▸ Information

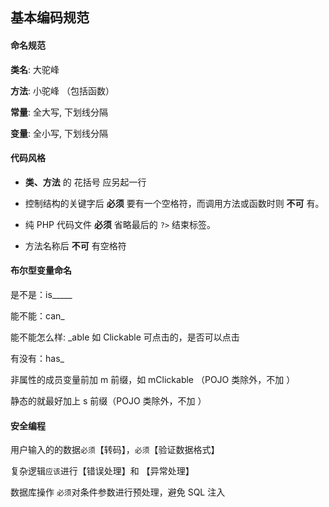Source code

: ## 基本编码规范

#### 命名规范

**类名**: 大驼峰 

**方法**: 小驼峰 （包括函数）

**常量**: 全大写, 下划线分隔

**变量**: 全小写, 下划线分隔



#### 代码风格

-   **类、方法**  的  花括号 应另起一行

-   控制结构的关键字后 **必须** 要有一个空格符，而调用方法或函数时则 **不可** 有。

-   纯 PHP 代码文件 **必须** 省略最后的 `?>` 结束标签。

-   方法名称后 **不可** 有空格符



#### 布尔型变量命名

是不是：is_____

能不能：can_

能不能怎么样: _able  如 Clickable 可点击的，是否可以点击

有没有：has_

非属性的成员变量前加 m 前缀，如 mClickable （POJO 类除外，不加 ）

静态的就最好加上 s 前缀（POJO 类除外，不加 ）



#### 安全编程

用户输入的的数据`必须`【转码】，`必须`【验证数据格式】

复杂逻辑`应该`进行【错误处理】和 【异常处理】

数据库操作 `必须`对条件参数进行预处理，避免 SQL 注入
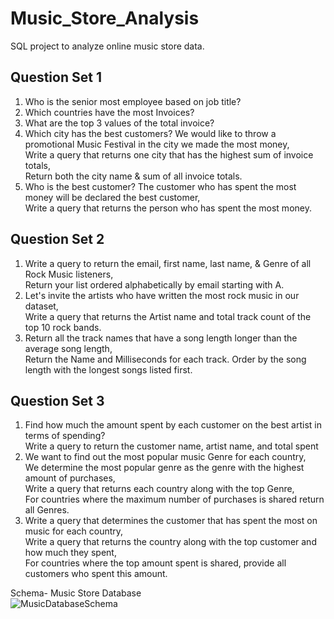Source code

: # Music_Store_Analysis
SQL project to analyze online music store data.

## Question Set 1
1. Who is the senior most employee based on job title?
2. Which countries have the most Invoices?
3. What are the top 3 values of the total invoice?
4. Which city has the best customers? We would like to throw a promotional Music Festival in the city we made the most money, \
   Write a query that returns one city that has the highest sum of invoice totals, \
   Return both the city name & sum of all invoice totals.
6. Who is the best customer? The customer who has spent the most money will be declared the best customer, \
   Write a query that returns the person who has spent the most money.


## Question Set 2
1. Write a query to return the email, first name, last name, & Genre of all Rock Music listeners, \
   Return your list ordered alphabetically by email starting with A.
2. Let's invite the artists who have written the most rock music in our dataset, \
   Write a query that returns the Artist name and total track count of the top 10 rock bands.
3. Return all the track names that have a song length longer than the average song length, \
   Return the Name and Milliseconds for each track. Order by the song length with the longest songs listed first.


## Question Set 3
1. Find how much the amount spent by each customer on the best artist in terms of spending? \
   Write a query to return the customer name, artist name, and total spent
2. We want to find out the most popular music Genre for each country, \
   We determine the most popular genre as the genre with the highest amount of purchases, \
   Write a query that returns each country along with the top Genre, \
   For countries where the maximum number of purchases is shared return all Genres.
3. Write a query that determines the customer that has spent the most on music for each country, \
   Write a query that returns the country along with the top customer and how much they spent, \
   For countries where the top amount spent is shared, provide all customers who spent this amount.


Schema- Music Store Database  
![MusicDatabaseSchema](https://user-images.githubusercontent.com/112153548/213707717-bfc9f479-52d9-407b-99e1-e94db7ae10a3.png)
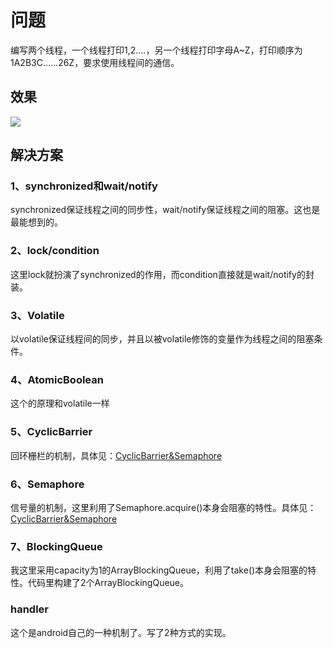 # 问题

编写两个线程，一个线程打印1,2....，另一个线程打印字母A~Z，打印顺序为1A2B3C……26Z，要求使用线程间的通信。


## 效果

![](./ThreadSeria/threadseria.gif)

## 解决方案

### 1、synchronized和wait/notify

synchronized保证线程之间的同步性，wait/notify保证线程之间的阻塞。这也是最能想到的。

### 2、lock/condition

这里lock就扮演了synchronized的作用，而condition直接就是wait/notify的封装。

### 3、Volatile

以volatile保证线程间的同步，并且以被volatile修饰的变量作为线程之间的阻塞条件。

### 4、AtomicBoolean

这个的原理和volatile一样

### 5、CyclicBarrier

回环栅栏的机制，具体见：[CyclicBarrier&Semaphore](CyclicBarrier&Semaphore.md)

### 6、Semaphore

信号量的机制，这里利用了Semaphore.acquire()本身会阻塞的特性。具体见：[CyclicBarrier&Semaphore](CyclicBarrier&Semaphore.md)

### 7、BlockingQueue

我这里采用capacity为1的ArrayBlockingQueue，利用了take()本身会阻塞的特性。代码里构建了2个ArrayBlockingQueue。

### handler

这个是android自己的一种机制了。写了2种方式的实现。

▸ Exercise
The records are to be returned word for word, without any of their pictures.

▸ Result of the exercise
Source code

: ## 基本编码规范

#### 命名规范

**类名**: 大驼峰 

**方法**: 小驼峰 （包括函数）

**常量**: 全大写, 下划线分隔

**变量**: 全小写, 下划线分隔



#### 代码风格

-   **类、方法**  的  花括号 应另起一行

-   控制结构的关键字后 **必须** 要有一个空格符，而调用方法或函数时则 **不可** 有。

-   纯 PHP 代码文件 **必须** 省略最后的 `?>` 结束标签。

-   方法名称后 **不可** 有空格符



#### 布尔型变量命名

是不是：is_____

能不能：can_

能不能怎么样: _able  如 Clickable 可点击的，是否可以点击

有没有：has_

非属性的成员变量前加 m 前缀，如 mClickable （POJO 类除外，不加 ）

静态的就最好加上 s 前缀（POJO 类除外，不加 ）



#### 安全编程

用户输入的的数据`必须`【转码】，`必须`【验证数据格式】

复杂逻辑`应该`进行【错误处理】和 【异常处理】

数据库操作 `必须`对条件参数进行预处理，避免 SQL 注入
Source code

: # Music_Store_Analysis
SQL project to analyze online music store data.

## Question Set 1
1. Who is the senior most employee based on job title?
2. Which countries have the most Invoices?
3. What are the top 3 values of the total invoice?
4. Which city has the best customers? We would like to throw a promotional Music Festival in the city we made the most money, \
   Write a query that returns one city that has the highest sum of invoice totals, \
   Return both the city name & sum of all invoice totals.
6. Who is the best customer? The customer who has spent the most money will be declared the best customer, \
   Write a query that returns the person who has spent the most money.


## Question Set 2
1. Write a query to return the email, first name, last name, & Genre of all Rock Music listeners, \
   Return your list ordered alphabetically by email starting with A.
2. Let's invite the artists who have written the most rock music in our dataset, \
   Write a query that returns the Artist name and total track count of the top 10 rock bands.
3. Return all the track names that have a song length longer than the average song length, \
   Return the Name and Milliseconds for each track. Order by the song length with the longest songs listed first.


## Question Set 3
1. Find how much the amount spent by each customer on the best artist in terms of spending? \
   Write a query to return the customer name, artist name, and total spent
2. We want to find out the most popular music Genre for each country, \
   We determine the most popular genre as the genre with the highest amount of purchases, \
   Write a query that returns each country along with the top Genre, \
   For countries where the maximum number of purchases is shared return all Genres.
3. Write a query that determines the customer that has spent the most on music for each country, \
   Write a query that returns the country along with the top customer and how much they spent, \
   For countries where the top amount spent is shared, provide all customers who spent this amount.


Schema- Music Store Database  
![MusicDatabaseSchema](https://user-images.githubusercontent.com/112153548/213707717-bfc9f479-52d9-407b-99e1-e94db7ae10a3.png)
 # 问题

编写两个线程，一个线程打印1,2....，另一个线程打印字母A~Z，打印顺序为1A2B3C……26Z，要求使用线程间的通信。


## 效果

![](./ThreadSeria/threadseria.gif)

## 解决方案

### 1、synchronized和wait/notify

synchronized保证线程之间的同步性，wait/notify保证线程之间的阻塞。这也是最能想到的。

### 2、lock/condition

这里lock就扮演了synchronized的作用，而condition直接就是wait/notify的封装。

### 3、Volatile

以volatile保证线程间的同步，并且以被volatile修饰的变量作为线程之间的阻塞条件。

### 4、AtomicBoolean

这个的原理和volatile一样

### 5、CyclicBarrier

回环栅栏的机制，具体见：[CyclicBarrier&Semaphore](CyclicBarrier&Semaphore.md)

### 6、Semaphore

信号量的机制，这里利用了Semaphore.acquire()本身会阻塞的特性。具体见：[CyclicBarrier&Semaphore](CyclicBarrier&Semaphore.md)

### 7、BlockingQueue

我这里采用capacity为1的ArrayBlockingQueue，利用了take()本身会阻塞的特性。代码里构建了2个ArrayBlockingQueue。

### handler

这个是android自己的一种机制了。写了2种方式的实现。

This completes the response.